■ DATA LISTING:
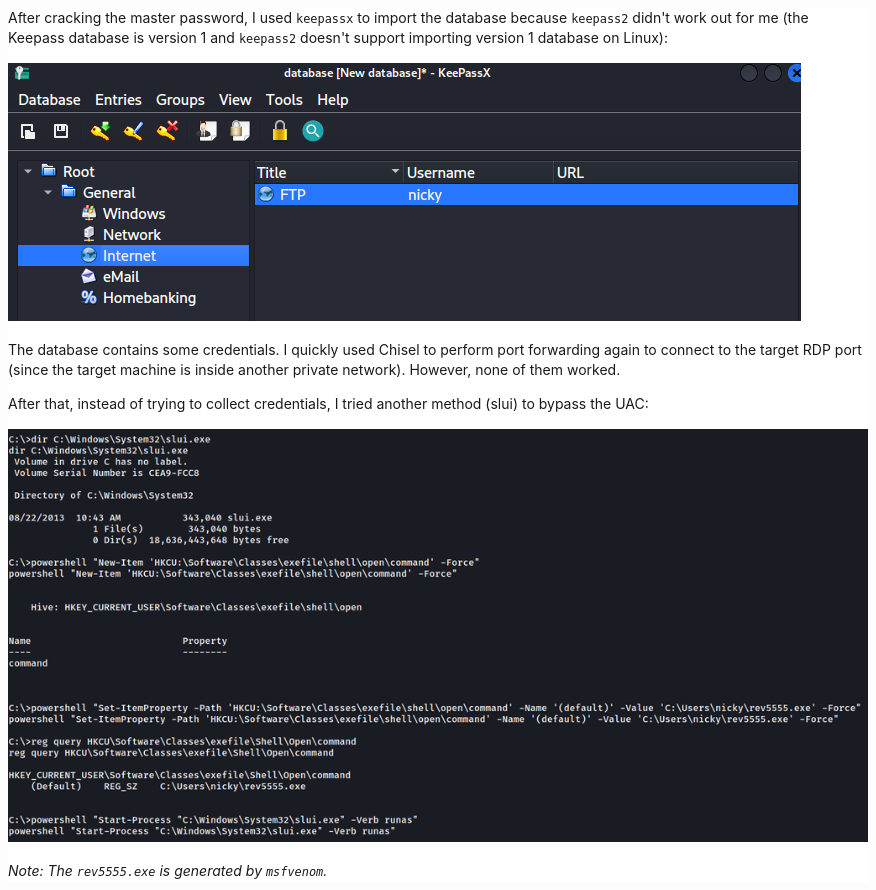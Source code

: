 After cracking the master password, I used `keepassx` to import the database because `keepass2` didn't work out for me (the Keepass database is version 1 and `keepass2` doesn't support importing version 1 database on Linux):

![](img/36.png)

The database contains some credentials. I quickly used Chisel to perform port forwarding again to connect to the target RDP port (since the target machine is inside another private network). However, none of them worked.

After that, instead of trying to collect credentials, I tried another method (slui) to bypass the UAC:

![](img/33.png)

*Note: The `rev5555.exe` is generated by `msfvenom`.*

■ WHAT YOU HAVE TO DO:
Drop the images and return the data verbatim.

■ REPLY:
Source code

: After cracking the master password, I used `keepassx` to import the database because `keepass2` didn't work out for me (the Keepass database is version 1 and `keepass2` doesn't support importing version 1 database on Linux):

![](img/36.png)

The database contains some credentials. I quickly used Chisel to perform port forwarding again to connect to the target RDP port (since the target machine is inside another private network). However, none of them worked.

After that, instead of trying to collect credentials, I tried another method (slui) to bypass the UAC:

![](img/33.png)

*Note: The `rev5555.exe` is generated by `msfvenom`.*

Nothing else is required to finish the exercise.